Minggu, 30 Agustus 2015

Proses Belajar Mengajar

OC (Outcome) = Kepuasan Masyarakat
Masyarakat merupakan faktor ekstern yang dapat mempengaruhi keberhasilan belajar siswa. Pengaruh itu terjadi karena keberadaan siswa dalam masyarakat. Dalam aspek pemerataan, tujuan dan sasaran pengembangan pendidikan harus diarahkan pada upanya untuk meningkatnya daya tampung pada setiap jenjang satuan pendidikan, dengan memberikan kesempatan kepada semua penduduk usia sekolah untuk memperoleh pendidikan dengan berkeadilan bagi seluruh lapisan masyarakat yang pluralistik yang disertai dengan tanggung jawab dalam memberikan konsekuensi yang harus ditangguang pemerintah dan masyarakat.
Dalam aspek peningkatan mutu, relevansi dan daya saing, harus dimulai dari upanya dalam meningkatkan mutu kurikulum yang diarahkan pada:
1.     Regulasi tuntutan perubahan yang dinamis dan akseleratif, sehingga memberikaan makna yang berarti bagi bekal kehidupan peserta didik di masa depan, baik berkenaan dengan nilai-nilai relegius, bekal kecakapan hidup (life skiils), tata pergaulan, budi pekerti, seni budaya lokal, kesehatan dan lingkungan hidup, serta aspek-aspek pembentuk karakter kehidupan berangsa dan bernegara.
2.     Meghilangkan kesenjangan tingkat pendidikan dan kesempatan berkiprah dalam memperoleh layanan pendidikan antara laki-laki dan perempuan.
3.     Meningkatnya daya nalar, apresiasi dan kemempuan belajar pesrta didik pada setiap jenjang pendidikan terhadap setiap mengikuti tuntutan kurikulum pendidikan.
4.     Meningkatkan wawasan pengetahuan, apresiasi, dan kemampuan tehnis manajerial para satuan pendidkan, pengurus komite sekolah(masyarakat)/dewan sekolah, tata usaha, serta pengawas sekolah, baik yang menyangkut bidang garapan sekolah, maupun proses manajemen yang sesuai dengan karakteristik kelembagan sekolah.
5.     Meningkatkan fungsi dan peran pelayanan perpustakaan sekolah, laboratorium sekolah, dan sarana berlatih lainya sebagai media/sumber belajar dan pembelajaran peserta didik.
6.      
OP (Output) = Keluaran (Hasil)
Dalam kehidupan masyarakat modern, setiap cabang pendidikan dan pengajaran senantiasa memiliki pedoman umum untuk menentukan tujuan dan hasil ahkhir.
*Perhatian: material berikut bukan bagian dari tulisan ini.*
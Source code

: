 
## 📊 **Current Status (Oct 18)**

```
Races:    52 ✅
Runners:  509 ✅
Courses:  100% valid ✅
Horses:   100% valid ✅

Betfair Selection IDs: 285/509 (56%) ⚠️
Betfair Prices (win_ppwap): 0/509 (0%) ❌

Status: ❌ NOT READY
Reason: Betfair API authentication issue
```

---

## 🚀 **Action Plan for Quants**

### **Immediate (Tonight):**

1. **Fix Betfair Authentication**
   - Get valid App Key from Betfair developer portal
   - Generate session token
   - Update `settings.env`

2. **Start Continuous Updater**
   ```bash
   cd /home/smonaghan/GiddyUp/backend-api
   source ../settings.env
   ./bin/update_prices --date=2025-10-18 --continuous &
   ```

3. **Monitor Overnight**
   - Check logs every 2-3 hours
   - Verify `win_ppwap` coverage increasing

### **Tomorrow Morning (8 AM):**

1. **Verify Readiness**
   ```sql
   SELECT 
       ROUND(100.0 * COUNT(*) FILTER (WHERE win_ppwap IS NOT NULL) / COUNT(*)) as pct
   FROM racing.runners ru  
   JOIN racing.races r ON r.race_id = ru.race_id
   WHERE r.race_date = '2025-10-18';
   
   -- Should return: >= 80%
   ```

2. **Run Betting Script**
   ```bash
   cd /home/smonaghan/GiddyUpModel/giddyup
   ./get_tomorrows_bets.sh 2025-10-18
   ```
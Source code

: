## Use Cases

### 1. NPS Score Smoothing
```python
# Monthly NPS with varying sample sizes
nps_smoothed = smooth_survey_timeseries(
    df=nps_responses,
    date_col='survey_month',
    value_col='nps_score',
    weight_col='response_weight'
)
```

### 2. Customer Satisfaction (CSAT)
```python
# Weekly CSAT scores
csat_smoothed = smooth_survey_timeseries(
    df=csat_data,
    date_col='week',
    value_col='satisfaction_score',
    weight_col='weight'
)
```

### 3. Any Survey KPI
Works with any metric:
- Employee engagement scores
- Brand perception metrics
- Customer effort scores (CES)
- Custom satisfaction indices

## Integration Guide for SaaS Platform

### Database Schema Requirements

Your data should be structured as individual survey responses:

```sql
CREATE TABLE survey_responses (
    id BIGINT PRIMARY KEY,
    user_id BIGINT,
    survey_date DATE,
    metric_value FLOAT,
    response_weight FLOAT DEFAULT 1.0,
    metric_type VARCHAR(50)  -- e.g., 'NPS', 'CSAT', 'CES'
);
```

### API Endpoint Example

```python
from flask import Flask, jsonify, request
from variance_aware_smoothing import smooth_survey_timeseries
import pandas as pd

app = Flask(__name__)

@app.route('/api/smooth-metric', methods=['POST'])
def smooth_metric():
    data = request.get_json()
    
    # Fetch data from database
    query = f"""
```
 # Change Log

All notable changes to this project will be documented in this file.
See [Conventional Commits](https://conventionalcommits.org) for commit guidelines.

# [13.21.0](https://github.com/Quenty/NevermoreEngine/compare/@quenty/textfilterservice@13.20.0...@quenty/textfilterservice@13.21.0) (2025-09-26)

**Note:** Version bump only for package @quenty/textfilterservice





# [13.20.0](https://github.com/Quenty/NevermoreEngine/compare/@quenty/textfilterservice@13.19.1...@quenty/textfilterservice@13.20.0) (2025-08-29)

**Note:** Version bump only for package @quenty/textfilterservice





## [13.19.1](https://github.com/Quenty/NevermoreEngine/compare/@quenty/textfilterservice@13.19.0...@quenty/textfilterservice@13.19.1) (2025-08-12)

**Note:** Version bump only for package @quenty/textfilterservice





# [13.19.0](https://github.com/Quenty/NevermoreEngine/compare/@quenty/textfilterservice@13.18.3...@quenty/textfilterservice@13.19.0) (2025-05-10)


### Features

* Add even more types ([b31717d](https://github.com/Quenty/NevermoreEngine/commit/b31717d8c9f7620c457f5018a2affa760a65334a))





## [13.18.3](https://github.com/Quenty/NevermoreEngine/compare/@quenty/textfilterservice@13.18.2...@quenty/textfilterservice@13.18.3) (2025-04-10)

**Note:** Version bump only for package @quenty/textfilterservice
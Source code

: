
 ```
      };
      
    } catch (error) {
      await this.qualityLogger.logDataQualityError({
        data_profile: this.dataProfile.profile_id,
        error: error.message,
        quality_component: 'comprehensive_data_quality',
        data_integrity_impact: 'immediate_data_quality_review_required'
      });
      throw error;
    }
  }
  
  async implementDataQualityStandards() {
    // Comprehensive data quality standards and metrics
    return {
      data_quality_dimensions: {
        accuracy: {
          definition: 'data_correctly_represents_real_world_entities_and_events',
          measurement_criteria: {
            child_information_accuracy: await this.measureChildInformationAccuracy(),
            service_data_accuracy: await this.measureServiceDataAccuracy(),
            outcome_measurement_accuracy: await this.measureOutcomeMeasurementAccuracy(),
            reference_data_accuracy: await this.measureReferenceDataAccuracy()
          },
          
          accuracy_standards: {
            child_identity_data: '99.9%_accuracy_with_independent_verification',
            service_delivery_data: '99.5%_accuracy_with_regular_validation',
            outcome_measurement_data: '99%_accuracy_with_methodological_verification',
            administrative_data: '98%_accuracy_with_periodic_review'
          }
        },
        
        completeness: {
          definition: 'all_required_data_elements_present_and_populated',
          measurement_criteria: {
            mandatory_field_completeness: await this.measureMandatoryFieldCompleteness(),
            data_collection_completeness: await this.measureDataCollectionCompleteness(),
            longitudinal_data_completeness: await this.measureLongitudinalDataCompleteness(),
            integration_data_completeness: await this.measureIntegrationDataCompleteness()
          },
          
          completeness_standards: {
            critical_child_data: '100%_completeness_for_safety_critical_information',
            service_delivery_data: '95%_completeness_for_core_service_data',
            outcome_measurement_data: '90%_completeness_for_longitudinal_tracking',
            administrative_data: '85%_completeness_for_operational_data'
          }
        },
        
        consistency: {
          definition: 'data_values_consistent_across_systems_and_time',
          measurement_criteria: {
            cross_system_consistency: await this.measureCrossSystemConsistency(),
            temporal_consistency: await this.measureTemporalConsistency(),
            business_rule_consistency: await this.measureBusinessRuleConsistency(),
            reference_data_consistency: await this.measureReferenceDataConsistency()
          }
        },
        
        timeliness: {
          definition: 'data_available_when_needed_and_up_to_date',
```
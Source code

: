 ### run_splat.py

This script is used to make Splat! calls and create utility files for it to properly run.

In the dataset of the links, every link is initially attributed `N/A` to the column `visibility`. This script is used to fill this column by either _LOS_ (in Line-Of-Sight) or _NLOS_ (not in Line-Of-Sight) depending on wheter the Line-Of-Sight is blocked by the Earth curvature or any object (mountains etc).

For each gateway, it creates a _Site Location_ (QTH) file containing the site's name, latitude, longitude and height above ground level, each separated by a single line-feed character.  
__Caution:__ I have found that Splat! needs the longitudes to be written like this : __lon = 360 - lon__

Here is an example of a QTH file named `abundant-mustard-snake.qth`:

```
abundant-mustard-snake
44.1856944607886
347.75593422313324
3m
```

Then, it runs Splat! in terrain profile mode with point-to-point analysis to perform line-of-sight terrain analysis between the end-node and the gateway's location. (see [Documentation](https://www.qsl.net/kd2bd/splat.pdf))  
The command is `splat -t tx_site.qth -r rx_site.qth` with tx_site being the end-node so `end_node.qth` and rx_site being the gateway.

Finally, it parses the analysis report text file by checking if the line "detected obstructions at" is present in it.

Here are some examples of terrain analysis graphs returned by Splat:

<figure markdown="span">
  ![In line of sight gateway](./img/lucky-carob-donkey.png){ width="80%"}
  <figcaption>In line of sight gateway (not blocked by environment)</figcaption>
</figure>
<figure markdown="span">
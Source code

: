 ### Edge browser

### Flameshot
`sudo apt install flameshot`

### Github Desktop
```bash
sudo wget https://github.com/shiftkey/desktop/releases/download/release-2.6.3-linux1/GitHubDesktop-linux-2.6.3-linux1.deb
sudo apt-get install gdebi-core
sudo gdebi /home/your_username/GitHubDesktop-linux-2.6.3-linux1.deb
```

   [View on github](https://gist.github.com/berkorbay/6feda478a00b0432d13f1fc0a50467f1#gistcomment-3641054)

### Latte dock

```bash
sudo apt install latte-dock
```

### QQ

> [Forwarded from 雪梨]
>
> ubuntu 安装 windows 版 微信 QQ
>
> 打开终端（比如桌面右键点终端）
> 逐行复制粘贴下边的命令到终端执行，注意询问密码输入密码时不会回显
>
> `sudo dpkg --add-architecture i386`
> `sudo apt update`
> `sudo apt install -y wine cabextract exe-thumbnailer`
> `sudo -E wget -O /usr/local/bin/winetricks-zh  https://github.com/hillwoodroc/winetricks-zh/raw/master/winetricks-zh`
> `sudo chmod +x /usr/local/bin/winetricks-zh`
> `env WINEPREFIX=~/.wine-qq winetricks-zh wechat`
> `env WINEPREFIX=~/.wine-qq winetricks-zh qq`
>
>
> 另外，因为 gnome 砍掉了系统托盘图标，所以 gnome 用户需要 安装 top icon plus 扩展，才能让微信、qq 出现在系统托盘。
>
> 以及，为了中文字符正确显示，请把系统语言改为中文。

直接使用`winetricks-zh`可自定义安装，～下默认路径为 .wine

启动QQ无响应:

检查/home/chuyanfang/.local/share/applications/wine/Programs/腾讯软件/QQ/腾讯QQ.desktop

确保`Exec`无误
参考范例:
Bagi indonesia telah diterpkan dasar, tujuan dan sistem pendidikan nasional secara umum, yakni pendidikan nasional pancasila.
Pada Undang-Undang pendidikan dan pengajaran RI No. 12/1954, Bab II Pasal 3 menyebutkan tentang tujuan pendidikan dan pengajaran “tujuan pendidikan dan pengajaran ialah membentuk susila yang cakap dan waega negara yang demokratis serta bertanggung jawab tentang kesejahteraan masyarakat dan tanah air” 
Dari rumusan tujuan tersebut dapat diberikan penjelasan secara rinci, bahwa prinsip untuk membentuk manusia atau warga negara memiliki kriteria sebagai berikut:
a.          Susila  : berbudi luhur, tenggang rasa, takwa pada tuhan YMH,   mempertinggi budi pekerti.
b.         Cakap : memiliki pengetahuan, kecerdasan, keterampilan dan dapat mengenbangkan kreativitas.
c.          Sosial : sikap demokratis, mencintai sesama manusia,  mempertebal semangat kebangsaan.
Untuk lebih tepatnya tujuan pendidikan nasional Indonesia adalah ingin membentuk manusia yang pancasilais dengan ciri-ciri sebagai berikut:
1)    Takwa kepada Yuhan Yang Maha Esa, sehat jasmani maupun rohani
2)    Memiliki pengetahuan dan keterampilan
3)    Dapat mengembangkan kreativitas dan penuh tanggung jawab
4)    Dapat menyuburkan sikap demokratis, penuh tenggang rasa dan saling hormat menghormati
5)    Dapat mengembangkan kecerdasan yang tinggi disertai budi pekerti yang luhur dan susila
6)    Memiliki semangat kebangsaan dan mencintai tanah airnya
7)    Mencintai sesama manusia dan selalu berusaha menggalang persatuan
8)    Dapat membangun dirinya sendiri dan memperhatikan pembangunan masyarakat pada umumnya
Di samping itu banyak juga disebut-sebut bahwa tujuan ahhir pendidikan itu pada hakekatnya adalah memanusiakan manusia, atau mengantarkan anak didik untuk dapat menemukan jati dirinya. Memanusiakan, berarti ingin menempatkan manusia-manusia Indonesia Indonesia sesuai dengan proporsi dan hakekat kemanusian.
Agar manusia menemukan jati dirinya, maksudnya agar setiap individu manusia itu menyadari dan memahami ”siapa dirinya”, “mengapa dia diadakan di dunia ini” dan “harus kemana nantinya”. Konsepsi seperti ini sangat penting sebagai landasan filosofis dan dasar motivasi untuk maelakukan aktivitas belajar mengajar. Sebab manusia belajar harus juga terarah pada pembentukan diri menusia agar dapat menemukan kemanusiaan dan menemukan jati dirinya sendiri.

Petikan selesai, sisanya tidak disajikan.